Teams tackle the Smoky Mountain Relay with costumes, water balloons, breast pumps, and 80s music.
John Mitchell, a 34-year-old from Hendersonville, N.C., has been running on Western North Carolina’s roads and trails for a couple of decades. But that experience didn’t prepare him for running the Smoky Mountain Relay for the first time in 2015.
He remembers one cold and drizzly night in particular. He’s lying on the floor of a passenger van trying not to puke as the driver navigates a winding gravel road tucked along the mountains outside of Franklin, N.C.
He knows a few of his 11 teammates, but the rest are folks he’s just met. One of them, a woman named Caroline, is sitting on one of the bench seats pumping breast milk for her four-month-old. Another guy named Mike has jacked up the volume on the van’s stereo to 11—projecting a sonic boom of the Last of the Mohicans theme for miles. The team’s captain, Butch, even convinced a few people to fly in from Alaska to run with his Appalachian-based pals, which inspired the team’s name: the Appalaskans.
Oh yeah, they’re all wearing animal masks and costumes and the outside of the van is decorated with a theme of “What does the fox say?”
It’s been fun, but John’s fried. The team’s been moving for 30 hours and he’s already run two legs totaling something like 15 miles. He just wants to go to sleep. But he has one more leg to run—an eight-miler—and he’s not sure he can do it. Caroline hands him some kind of goo-based energy drink, and he throws it back while trying to munch down a stale bagel.
The van pulls over at a checkpoint: this is where they’ll meet Jen, who is running now and will pass the snap-on bracelet to John so he can start his leg. Just then, as the team spills outside the van, the sun begins to break across the ridges. The honeyed-light dripping over the landscape seems to activate something inside John and his teammates. DJ Mike begins dancing with a guy alternatively nicknamed PowPow or Speed Goat. When the beam from Jen’s headlamp peaks over the hill, everyone begins screaming, hollering, and cheering.
John still wants to quit—to tell his teammates he can’t do it.

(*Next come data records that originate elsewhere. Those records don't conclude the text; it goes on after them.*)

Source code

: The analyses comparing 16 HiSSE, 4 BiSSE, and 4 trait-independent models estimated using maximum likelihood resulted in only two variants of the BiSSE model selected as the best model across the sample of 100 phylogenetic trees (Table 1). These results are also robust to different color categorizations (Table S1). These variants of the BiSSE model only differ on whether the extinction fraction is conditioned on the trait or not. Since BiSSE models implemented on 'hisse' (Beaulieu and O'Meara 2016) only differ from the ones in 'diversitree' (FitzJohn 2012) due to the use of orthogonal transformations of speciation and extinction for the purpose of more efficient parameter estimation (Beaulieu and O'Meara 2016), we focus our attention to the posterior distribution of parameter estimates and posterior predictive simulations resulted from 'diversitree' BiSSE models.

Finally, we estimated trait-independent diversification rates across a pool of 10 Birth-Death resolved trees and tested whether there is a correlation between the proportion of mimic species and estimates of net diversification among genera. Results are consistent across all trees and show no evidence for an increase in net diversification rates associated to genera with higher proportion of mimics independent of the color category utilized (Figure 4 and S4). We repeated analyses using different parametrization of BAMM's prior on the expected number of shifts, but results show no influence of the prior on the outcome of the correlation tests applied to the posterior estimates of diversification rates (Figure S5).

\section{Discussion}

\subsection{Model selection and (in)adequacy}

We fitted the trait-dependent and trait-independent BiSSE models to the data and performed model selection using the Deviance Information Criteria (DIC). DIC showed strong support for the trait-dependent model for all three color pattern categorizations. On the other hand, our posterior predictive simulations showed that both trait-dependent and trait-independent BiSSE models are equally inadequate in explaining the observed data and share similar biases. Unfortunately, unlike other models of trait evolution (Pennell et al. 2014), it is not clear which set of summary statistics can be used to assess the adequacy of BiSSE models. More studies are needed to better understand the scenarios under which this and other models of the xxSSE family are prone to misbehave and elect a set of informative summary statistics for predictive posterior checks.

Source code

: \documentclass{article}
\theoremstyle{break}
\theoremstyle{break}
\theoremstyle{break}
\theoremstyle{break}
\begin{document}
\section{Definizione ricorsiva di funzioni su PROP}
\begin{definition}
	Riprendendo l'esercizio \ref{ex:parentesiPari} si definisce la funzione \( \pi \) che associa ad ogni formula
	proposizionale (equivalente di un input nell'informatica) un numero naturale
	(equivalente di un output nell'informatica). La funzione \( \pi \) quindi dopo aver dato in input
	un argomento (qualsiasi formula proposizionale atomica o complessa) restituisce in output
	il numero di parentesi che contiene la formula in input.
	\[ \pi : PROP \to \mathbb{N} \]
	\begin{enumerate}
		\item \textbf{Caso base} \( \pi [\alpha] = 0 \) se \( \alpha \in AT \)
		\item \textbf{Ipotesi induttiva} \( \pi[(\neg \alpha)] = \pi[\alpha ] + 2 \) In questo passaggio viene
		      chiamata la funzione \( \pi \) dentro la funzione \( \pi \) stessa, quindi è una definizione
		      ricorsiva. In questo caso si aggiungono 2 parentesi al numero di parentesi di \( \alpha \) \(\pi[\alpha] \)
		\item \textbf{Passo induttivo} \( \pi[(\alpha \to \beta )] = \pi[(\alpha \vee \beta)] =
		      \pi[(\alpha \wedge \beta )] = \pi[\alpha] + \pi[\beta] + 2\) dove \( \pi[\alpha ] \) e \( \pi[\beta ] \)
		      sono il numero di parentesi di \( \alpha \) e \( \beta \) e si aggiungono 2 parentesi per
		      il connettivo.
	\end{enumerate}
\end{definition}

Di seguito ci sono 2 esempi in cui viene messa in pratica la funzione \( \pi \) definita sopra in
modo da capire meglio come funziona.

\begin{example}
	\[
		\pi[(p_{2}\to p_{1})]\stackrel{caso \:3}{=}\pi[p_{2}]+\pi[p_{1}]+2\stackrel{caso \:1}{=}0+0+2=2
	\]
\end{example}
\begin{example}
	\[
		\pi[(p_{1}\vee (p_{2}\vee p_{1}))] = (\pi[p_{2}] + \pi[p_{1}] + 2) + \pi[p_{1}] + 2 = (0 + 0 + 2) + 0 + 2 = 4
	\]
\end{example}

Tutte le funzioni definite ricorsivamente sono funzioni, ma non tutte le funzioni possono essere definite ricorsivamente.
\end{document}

But he knows they are counting on him. Everyone is posting incredible split times—they’re egging each other on to run faster than they ever have. He figures he can run at least a little bit farther before his heart explodes.

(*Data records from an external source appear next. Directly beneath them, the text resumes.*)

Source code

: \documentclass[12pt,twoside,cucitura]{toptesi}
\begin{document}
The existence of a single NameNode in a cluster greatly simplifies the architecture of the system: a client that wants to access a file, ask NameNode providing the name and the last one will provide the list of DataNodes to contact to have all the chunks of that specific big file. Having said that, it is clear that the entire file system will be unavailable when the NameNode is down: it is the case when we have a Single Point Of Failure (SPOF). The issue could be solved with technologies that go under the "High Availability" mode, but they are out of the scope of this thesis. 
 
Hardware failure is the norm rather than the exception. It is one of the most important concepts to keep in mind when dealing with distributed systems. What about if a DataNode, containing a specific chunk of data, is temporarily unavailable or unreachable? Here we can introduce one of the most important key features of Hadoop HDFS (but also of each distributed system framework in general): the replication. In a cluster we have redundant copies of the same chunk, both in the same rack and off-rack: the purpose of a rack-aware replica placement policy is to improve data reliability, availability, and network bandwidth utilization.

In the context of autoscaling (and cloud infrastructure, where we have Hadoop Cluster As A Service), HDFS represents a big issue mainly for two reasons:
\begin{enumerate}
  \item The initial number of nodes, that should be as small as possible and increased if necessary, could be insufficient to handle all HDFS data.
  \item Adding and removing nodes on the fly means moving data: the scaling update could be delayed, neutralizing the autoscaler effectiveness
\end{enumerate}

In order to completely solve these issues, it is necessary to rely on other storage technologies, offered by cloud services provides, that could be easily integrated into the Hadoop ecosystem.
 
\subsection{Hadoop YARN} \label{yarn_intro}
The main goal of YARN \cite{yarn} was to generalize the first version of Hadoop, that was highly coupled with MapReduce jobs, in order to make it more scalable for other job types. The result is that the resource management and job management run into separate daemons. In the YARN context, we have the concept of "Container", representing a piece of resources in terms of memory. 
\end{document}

As Jen stretches out to hand over the bracelet, DJ Mike blasts out the theme to Chariots of Fire—which sends a chill through John’s spine. He grabs the bracelet—and takes off.
Team relays have become increasingly popular among runners in recent years, especially in the Southern Appalachians where road races like the 208-mile Blue Ridge Relay (BRR) and even new events like Ville-to-Ville—where runners will travel some 73 miles between Asheville and Greenville, S.C.—sell out in minutes.

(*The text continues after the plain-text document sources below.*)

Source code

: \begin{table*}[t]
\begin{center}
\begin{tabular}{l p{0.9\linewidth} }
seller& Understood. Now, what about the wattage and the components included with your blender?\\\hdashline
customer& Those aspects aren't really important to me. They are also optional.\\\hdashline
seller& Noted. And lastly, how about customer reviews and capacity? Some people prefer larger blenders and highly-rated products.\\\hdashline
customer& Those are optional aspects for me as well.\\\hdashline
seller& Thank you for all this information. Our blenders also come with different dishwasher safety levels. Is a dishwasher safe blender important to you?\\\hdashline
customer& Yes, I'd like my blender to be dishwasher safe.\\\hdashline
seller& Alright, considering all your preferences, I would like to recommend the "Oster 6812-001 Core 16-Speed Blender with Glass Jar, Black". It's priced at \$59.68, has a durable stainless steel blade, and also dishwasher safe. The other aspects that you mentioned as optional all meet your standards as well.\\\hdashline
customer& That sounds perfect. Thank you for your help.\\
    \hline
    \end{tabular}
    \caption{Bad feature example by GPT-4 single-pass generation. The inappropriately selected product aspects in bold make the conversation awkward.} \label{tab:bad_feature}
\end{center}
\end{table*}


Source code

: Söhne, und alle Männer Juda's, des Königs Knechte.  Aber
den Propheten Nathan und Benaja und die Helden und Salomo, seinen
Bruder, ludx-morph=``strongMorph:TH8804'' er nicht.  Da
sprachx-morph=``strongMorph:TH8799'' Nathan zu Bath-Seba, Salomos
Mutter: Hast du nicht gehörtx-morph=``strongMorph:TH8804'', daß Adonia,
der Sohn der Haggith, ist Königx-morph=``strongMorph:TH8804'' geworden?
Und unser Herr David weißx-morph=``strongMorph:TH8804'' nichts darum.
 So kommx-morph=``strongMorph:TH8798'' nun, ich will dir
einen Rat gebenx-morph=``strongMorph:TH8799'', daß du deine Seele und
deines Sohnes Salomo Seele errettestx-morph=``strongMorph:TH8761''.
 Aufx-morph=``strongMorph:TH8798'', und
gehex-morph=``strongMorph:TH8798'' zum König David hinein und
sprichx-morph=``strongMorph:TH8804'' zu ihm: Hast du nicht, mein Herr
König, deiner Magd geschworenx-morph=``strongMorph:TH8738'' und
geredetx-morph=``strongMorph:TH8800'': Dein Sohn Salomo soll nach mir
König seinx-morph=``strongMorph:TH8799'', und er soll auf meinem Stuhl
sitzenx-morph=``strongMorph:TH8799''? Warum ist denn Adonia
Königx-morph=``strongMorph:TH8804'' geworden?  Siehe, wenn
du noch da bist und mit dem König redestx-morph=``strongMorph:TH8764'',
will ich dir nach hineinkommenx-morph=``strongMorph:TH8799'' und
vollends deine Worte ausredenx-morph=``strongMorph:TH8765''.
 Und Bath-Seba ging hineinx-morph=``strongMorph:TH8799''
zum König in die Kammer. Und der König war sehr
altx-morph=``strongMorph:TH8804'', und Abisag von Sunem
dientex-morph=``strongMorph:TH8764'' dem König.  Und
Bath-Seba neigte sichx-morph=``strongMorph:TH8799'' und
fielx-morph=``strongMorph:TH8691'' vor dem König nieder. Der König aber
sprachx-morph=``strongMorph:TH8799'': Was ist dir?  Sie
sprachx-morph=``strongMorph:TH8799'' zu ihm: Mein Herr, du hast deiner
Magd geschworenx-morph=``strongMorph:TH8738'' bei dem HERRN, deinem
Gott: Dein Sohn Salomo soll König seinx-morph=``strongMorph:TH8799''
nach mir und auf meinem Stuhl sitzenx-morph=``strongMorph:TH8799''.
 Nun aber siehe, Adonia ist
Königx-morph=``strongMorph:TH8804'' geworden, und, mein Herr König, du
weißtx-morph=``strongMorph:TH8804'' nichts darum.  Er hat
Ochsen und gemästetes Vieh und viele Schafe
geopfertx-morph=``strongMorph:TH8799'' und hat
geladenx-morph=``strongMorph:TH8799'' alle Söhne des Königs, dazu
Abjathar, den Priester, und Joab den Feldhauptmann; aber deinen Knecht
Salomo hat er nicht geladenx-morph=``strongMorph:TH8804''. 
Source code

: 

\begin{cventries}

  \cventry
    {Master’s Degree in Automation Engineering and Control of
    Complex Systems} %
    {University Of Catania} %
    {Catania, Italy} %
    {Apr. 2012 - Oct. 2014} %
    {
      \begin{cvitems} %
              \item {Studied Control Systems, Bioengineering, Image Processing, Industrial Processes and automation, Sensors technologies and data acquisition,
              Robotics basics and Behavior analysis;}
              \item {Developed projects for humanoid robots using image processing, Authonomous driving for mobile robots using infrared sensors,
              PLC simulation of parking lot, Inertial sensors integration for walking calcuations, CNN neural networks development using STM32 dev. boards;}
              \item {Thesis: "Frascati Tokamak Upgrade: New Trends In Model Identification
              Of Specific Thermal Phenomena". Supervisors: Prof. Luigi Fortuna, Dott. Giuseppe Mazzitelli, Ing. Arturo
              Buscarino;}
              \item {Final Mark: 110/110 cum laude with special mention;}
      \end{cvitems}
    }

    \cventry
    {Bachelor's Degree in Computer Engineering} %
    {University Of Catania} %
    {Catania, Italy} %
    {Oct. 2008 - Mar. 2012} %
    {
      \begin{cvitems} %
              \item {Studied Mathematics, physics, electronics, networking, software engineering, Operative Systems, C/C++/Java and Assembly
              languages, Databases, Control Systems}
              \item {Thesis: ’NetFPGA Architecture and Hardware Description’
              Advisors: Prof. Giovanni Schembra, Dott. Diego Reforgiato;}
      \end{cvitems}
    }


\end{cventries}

But the Smoky Mountain Relay (SMR), which takes place from April 20-21 this year and covers some 206 miles—often goes overlooked. Like the BRR, the SMR was modeled after the famous Hood to Coast race that takes place in the Pacific Northwest. What makes the SMR special, as least for many of the teams that have run it since it began in 2014, is that it stretches through some of the most stunning scenery you can find in our area.
Starting out at Pink Beds State Park, teams of runners—which range from six to twelve—and their support vehicles weave their way across the landscape on mostly forest roads and, in a few cases, trails and bridges. Each team will complete 36 legs—each with its own unique twists-and-turns and ups-and-downs—over the course of about 36 hours until they cross the finish line next to the roaring rapids of the Nantahala Outdoor Center.
While there is always a healthy sense of competition, most teams focus more on having fun. There are even prizes awarded for the best costume theme. Creative standouts over the years have ranged from Pac-Man and Forrest Gump to a squad of Star Wars-themed storm troopers. An all-female team called the Pussyfooters (featured image) ran clad in leopard-print gear. There has also been a team of six male runners who called themselves DILF—which rhymes with MILF, if you know what we mean—which included one runner who dressed up as a policeman who “arrested” runners from other teams while another ran his routes in a Borat-inspired thong.
The unique combination of scenery, camaraderie, and just plain zany fun is why the people who run SMR are so passionate about running it again year after year. But there’s some scuttlebutt that this year might be its last unless more teams sign up—which just baffles anyone who has run it. After all, this relay isn’t just for PR-obsessed runners; it’s also about groups of friends coming together for a wild weekend running through the woods.
John runs his final leg by focusing on putting one foot in front of the other. Left right—left right. The road hugs the Little Tennessee River, where the rising sun zaps foggy-wraiths rising from the water. He thinks he might be seeing things. With about a mile left to go, the van pulls alongside as his teammates whoop and holler their encouragement. He waves back at them. And then, with a flourish of triumphant noise, his team speeds off to the next checkpoint to await him on their way to the finish line.
“We did something special together in the dark coves and high ridges of the Great Smoky Mountains,” says John. “For a moment, we forgot about everything but fulfilling our promises to one another. Friendship is about shared experience. That is what team running is all about.”